Man kann auch viel entstehen lassen mit Erde und Muskelkraft.


----------



## MountainSystem (27. Mai 2020)

Die Strecke in Zellhausen ist @bunkertrailz.
Gibt bei Instagram bissi was zu sehn.
Das Ordnungsamt war da und meinte es wird alles abgerissen. 
Jetzt versuchen wir irgendwie das abzuwenden und eventuell einen Verein zu gründen,VG Mako


----------



## fuerstfanta (27. Mai 2020)

Hallo Mako,

danke für die Info. Das mit dem Verein wurde uns auch schon angepriesen. Ist vielleicht die einzige Möglichkeit. Wir sollten auf jeden Fall in Kontakt bleiben, vielleicht macht es Sinn, das über einen größeren Verein anstatt über 2 kleine zu machen. Mehr Leute = mehr Gewicht!!! 
Viele Grüße
Christoph


----------



## MountainSystem (27. Mai 2020)

Ja gerne,schreib mich doch grad bei Instagram an,VG Mako


----------



## sharky (27. Mai 2020)

Die ganzen FFF Kinder könnten ja dafür demonstrieren gehen. Friday for funtrail. Hat auch 3 F


----------



## bernd e (29. Mai 2020)

Ich habe unserem Bürgermeister eine Wette angeboten. Bei uns wurde neben einem Seniorenzentrum ein Mehrgenerationenspielplatz gebaut. 
Mein Vorschlag war es, einen geteerten Pumptack zu bauen. Den können vom Laufrad bis zum Skateboard alle nutzen. Meine Wette war: Die Senioren schauen den Kids beim toben zu und die finden das so toll das sie mit dem Rollator drüber fahren. Leider ging er nicht auf den Vorschlag ein. Jetzt kommt der Knüller, es wird nicht gefördert und müsste komplett selbst finanziert werden.
Gefördert wird aber ein zusätzlicher Bachlauf (künstlicher) und normaler Spielplatz.


----------



## MTB-News.de




----------



## Sandheide (29. Mai 2020)

bernd e schrieb:


> Jetzt kommt der Knüller, es wird nicht gefördert und müsste komplett selbst finanziert werden.

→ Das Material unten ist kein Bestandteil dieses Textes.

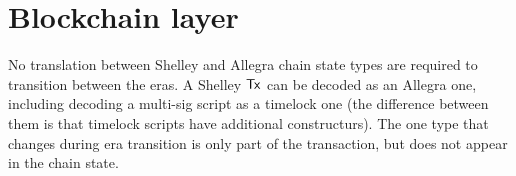 \section{Blockchain layer}
\label{sec:chain}

\newcommand{\Proof}{\type{Proof}}
\newcommand{\Seedl}{\mathsf{Seed}_\ell}
\newcommand{\Seede}{\mathsf{Seed}_\eta}
\newcommand{\activeSlotCoeff}[1]{\fun{activeSlotCoeff}~ \var{#1}}
\newcommand{\slotToSeed}[1]{\fun{slotToSeed}~ \var{#1}}

\newcommand{\T}{\type{T}}
\newcommand{\vrf}[3]{\fun{vrf}_{#1} ~ #2 ~ #3}
\newcommand{\verifyVrf}[4]{\fun{verifyVrf}_{#1} ~ #2 ~ #3 ~#4}

\newcommand{\HashHeader}{\type{HashHeader}}
\newcommand{\HashBBody}{\type{HashBBody}}
\newcommand{\bhHash}[1]{\fun{bhHash}~ \var{#1}}
\newcommand{\bHeaderSize}[1]{\fun{bHeaderSize}~ \var{#1}}
\newcommand{\bSize}[1]{\fun{bSize}~ \var{#1}}
\newcommand{\bBodySize}[1]{\fun{bBodySize}~ \var{#1}}
\newcommand{\OCert}{\type{OCert}}
\newcommand{\BHeader}{\type{BHeader}}
\newcommand{\BHBody}{\type{BHBody}}

\newcommand{\bheader}[1]{\fun{bheader}~\var{#1}}
\newcommand{\hsig}[1]{\fun{hsig}~\var{#1}}
\newcommand{\bprev}[1]{\fun{bprev}~\var{#1}}
\newcommand{\bhash}[1]{\fun{bhash}~\var{#1}}
\newcommand{\bvkcold}[1]{\fun{bvkcold}~\var{#1}}
\newcommand{\bseedl}[1]{\fun{bseed}_{\ell}~\var{#1}}
\newcommand{\bprfn}[1]{\fun{bprf}_{n}~\var{#1}}
\newcommand{\bseedn}[1]{\fun{bseed}_{n}~\var{#1}}
\newcommand{\bprfl}[1]{\fun{bprf}_{\ell}~\var{#1}}
\newcommand{\bocert}[1]{\fun{bocert}~\var{#1}}
\newcommand{\bnonce}[1]{\fun{bnonce}~\var{#1}}
\newcommand{\bleader}[1]{\fun{bleader}~\var{#1}}
\newcommand{\hBbsize}[1]{\fun{hBbsize}~\var{#1}}
\newcommand{\bbodyhash}[1]{\fun{bbodyhash}~\var{#1}}
\newcommand{\overlaySchedule}[4]{\fun{overlaySchedule}~\var{#1}~\var{#2}~{#3}~\var{#4}}

\newcommand{\PrtclState}{\type{PrtclState}}
\newcommand{\PrtclEnv}{\type{PrtclEnv}}
\newcommand{\OverlayEnv}{\type{OverlayEnv}}
\newcommand{\VRFState}{\type{VRFState}}
\newcommand{\NewEpochEnv}{\type{NewEpochEnv}}
\newcommand{\NewEpochState}{\type{NewEpochState}}
\newcommand{\PoolDistr}{\type{PoolDistr}}
\newcommand{\BBodyEnv}{\type{BBodyEnv}}
\newcommand{\BBodyState}{\type{BBodyState}}
\newcommand{\RUpdEnv}{\type{RUpdEnv}}
\newcommand{\ChainEnv}{\type{ChainEnv}}
\newcommand{\ChainState}{\type{ChainState}}
\newcommand{\ChainSig}{\type{ChainSig}}

No translation between Shelley and Allegra chain state types
are required to transition between the eras.
A Shelley $\mathsf{Tx}$ can be decoded as an Allegra one, including decoding a
multi-sig script as a timelock one (the difference between them
is that timelock scripts have additional constructurs).
The one type that changes during era transition is only part of the transaction,
but does not appear in the chain state.

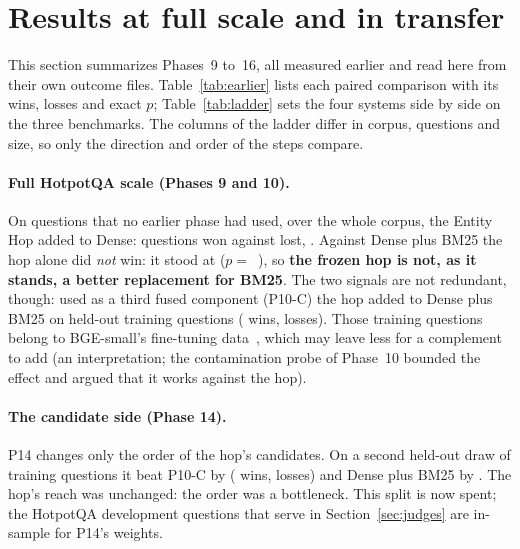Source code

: \section{Results at full scale and in transfer}
\label{sec:scale}

This section summarizes Phases~9 to~16, all measured earlier and read here from their own outcome
files. Table~\ref{tab:earlier} lists each paired comparison with its wins, losses and exact $p$;
Table~\ref{tab:ladder} sets the four systems side by side on the three benchmarks. The columns of
the ladder differ in corpus, questions and size, so only the direction and order of the steps
compare.

\paragraph{Full HotpotQA scale (Phases 9 and 10).} On \nPhNineHop{} questions that no earlier phase had
used, over the whole corpus, the Entity Hop added to Dense: \winsPhNineHop{} questions won against
\lossesPhNineHop{} lost, \deltaPhNineHop\pp. Against Dense plus BM25 the hop alone did
\emph{not} win: it stood at \deltaPhNineBm\pp{} ($p=$~\pPhNineBm{}), so \textbf{the frozen hop is
not, as it stands, a better replacement for BM25}. The two signals are not redundant, though:
used as a third fused component (P10-C) the hop added \deltaPhTenThree\pp{} to Dense plus BM25 on
\nPhTenThree{} held-out training questions (\winsPhTenThree{} wins, \lossesPhTenThree{} losses). Those
training questions belong to BGE-small's fine-tuning data~\citep{xiao2024cpack}, which may leave less for a
complement to add (an interpretation; the contamination probe of Phase~10 bounded the effect and argued that
it works against the hop).

\paragraph{The candidate side (Phase 14).} P14 changes only the order of the hop's candidates.
On a second held-out draw of \nPhFourteenPTenC{} training questions it beat P10-C by
\deltaPhFourteenPTenC\pp{} (\winsPhFourteenPTenC{} wins, \lossesPhFourteenPTenC{} losses) and Dense plus BM25 by
\deltaPhFourteenPTenB\pp. The hop's reach was unchanged: the order was a bottleneck. This split is
now spent; the HotpotQA development questions that serve in Section~\ref{sec:judges} are in-sample
for P14's weights.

Kann ich mir garnicht vorstellen. Gibt ja die Sportstättenförderung unter die so Anlagen fallen. Gibt ja genug Beispiele bei denen es so läuft unter anderem Bikeparks die in das Förderprogramm der EU fallen.


----------



## bernd e (29. Mai 2020)

Sandheide schrieb:


> Kann ich mir garnicht vorstellen. Gibt ja die Sportstättenförderung unter die so Anlagen fallen. Gibt ja genug Beispiele bei denen es so läuft unter anderem Bikeparks die in das Förderprogramm der EU fallen.

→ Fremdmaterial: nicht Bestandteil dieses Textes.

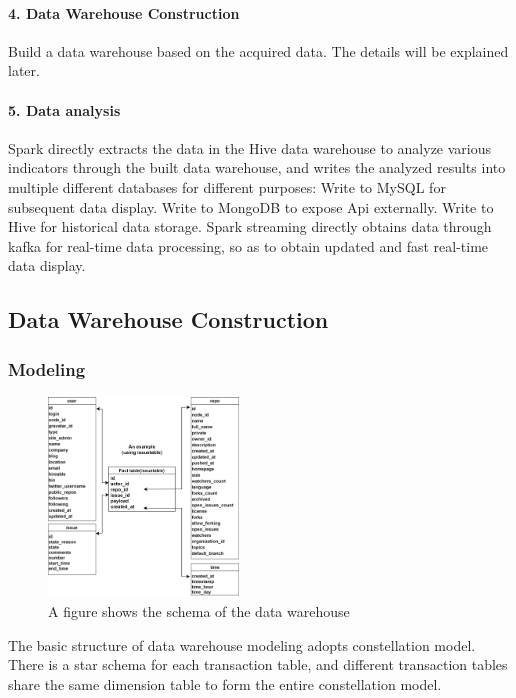 \paragraph*{4. Data Warehouse Construction}
Build a data warehouse based on the acquired data. The details will be explained later.

\paragraph*{5. Data analysis}
Spark directly extracts the data in the Hive data warehouse to analyze various indicators through the built data warehouse, and writes the analyzed results into multiple different databases for different purposes:
Write to MySQL for subsequent data display.
Write to MongoDB to expose Api externally.
Write to Hive for historical data storage.
Spark streaming directly obtains data through kafka for real-time data processing, so as to obtain updated and fast real-time data display.




\subsection{Data Warehouse Construction}



\subsubsection{Modeling}


\begin{figure}[H]
    \centering
    \includegraphics[width=0.45\textwidth]{./pic/tables.png}
    \caption{A figure shows the schema of the data warehouse}
    \label{fig:tables}
\end{figure}



The basic structure of data warehouse modeling adopts constellation model. There is a star schema for each transaction table, and different transaction tables share the same dimension table to form the entire constellation model.

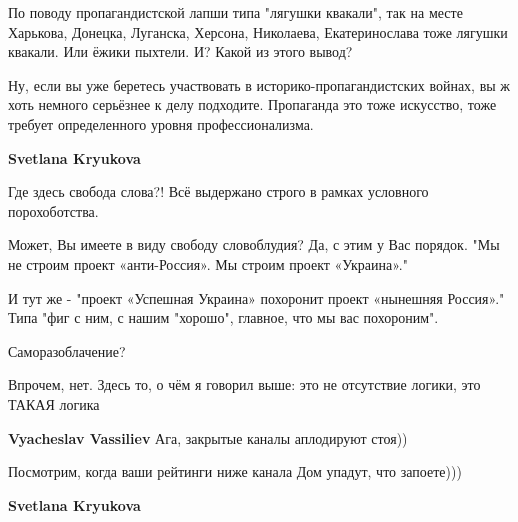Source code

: \begin{itemize}
\begin{itemize}
По поводу пропагандистской лапши типа "лягушки квакали", так на месте Харькова,
Донецка, Луганска, Херсона, Николаева, Екатеринослава тоже лягушки квакали. Или
ёжики пыхтели. И? Какой из этого вывод?

Ну, если вы уже беретесь участвовать в историко-пропагандистских войнах, вы ж
хоть немного серьёзнее к делу подходите. Пропаганда это тоже искусство, тоже
требует определенного уровня профессионализма.

 
\textbf{Svetlana Kryukova} 

Где здесь свобода слова?! Всё выдержано строго в рамках условного
порохоботства.

Может, Вы имеете в виду свободу словоблудия? Да, с этим у Вас порядок. "Мы не
строим проект «анти-Россия». Мы строим проект «Украина»." 

И тут же - "проект «Успешная Украина» похоронит проект «нынешняя Россия»." Типа
"фиг с ним, с нашим "хорошо", главное, что мы вас похороним".

Саморазоблачение?

Впрочем, нет. Здесь то, о чём я говорил выше: это не отсутствие логики, это
ТАКАЯ логика


 
\textbf{Vyacheslav Vassiliev} Ага, закрытые каналы аплодируют стоя))

 
Посмотрим, когда ваши рейтинги ниже канала Дом упадут, что запоете)))

 
\textbf{Svetlana Kryukova} 


\end{itemize}
\end{itemize}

Der angesprochene Bereich fällt unter ein Städtebau Förderprogramm. Da wurde sogar ein WoMo-Stellplatz rausgestrichen, weil es das Amt nicht wollte. Obwohl der Platz perfekt gewesen wäre.


----------



## sharky (29. Mai 2020)

manche gemeinden und ämter kann man nicht verstehen. im grund muss man doch über jede art infrastruktur froh sein, die man in die gemeinde holen kann. letztlich steigert das doch nur die attraktivität der gemeinde, was sich langfristig immer auszahlt. aber da denken manche beamte wohl nicht weit genug


----------



## fuerstfanta (12. Juli 2020)

Hallo!

Hier mal ein kurzes Update.
Ich habe mich in den letzten Wochen mit mehreren Leuten getroffen, die sowohl am Bau, am Erhalt und an der Benutzung der Strecke interesse haben und dringend auf eine Lösung warten. Seitens der Politik haben wir erreicht, daß das Thema auf der Tagesordnung für die Sitzung nach der Sommerpause gelandet ist. Mal sehen, was dabei heraus kommt. Die Kollegen nebenan bei den Bunkertrailz hatten ihr Treffen mit der Politik schon und das lief recht gut, ich bin also zuversichtlich... Ich werde berichten! 

viele Grüße
Christoph


----------



## sharky (13. Juli 2020)

Viel Erfolg


----------



## fuerstfanta (11. September 2020)

So, mal ein kurzer Zwischenbericht.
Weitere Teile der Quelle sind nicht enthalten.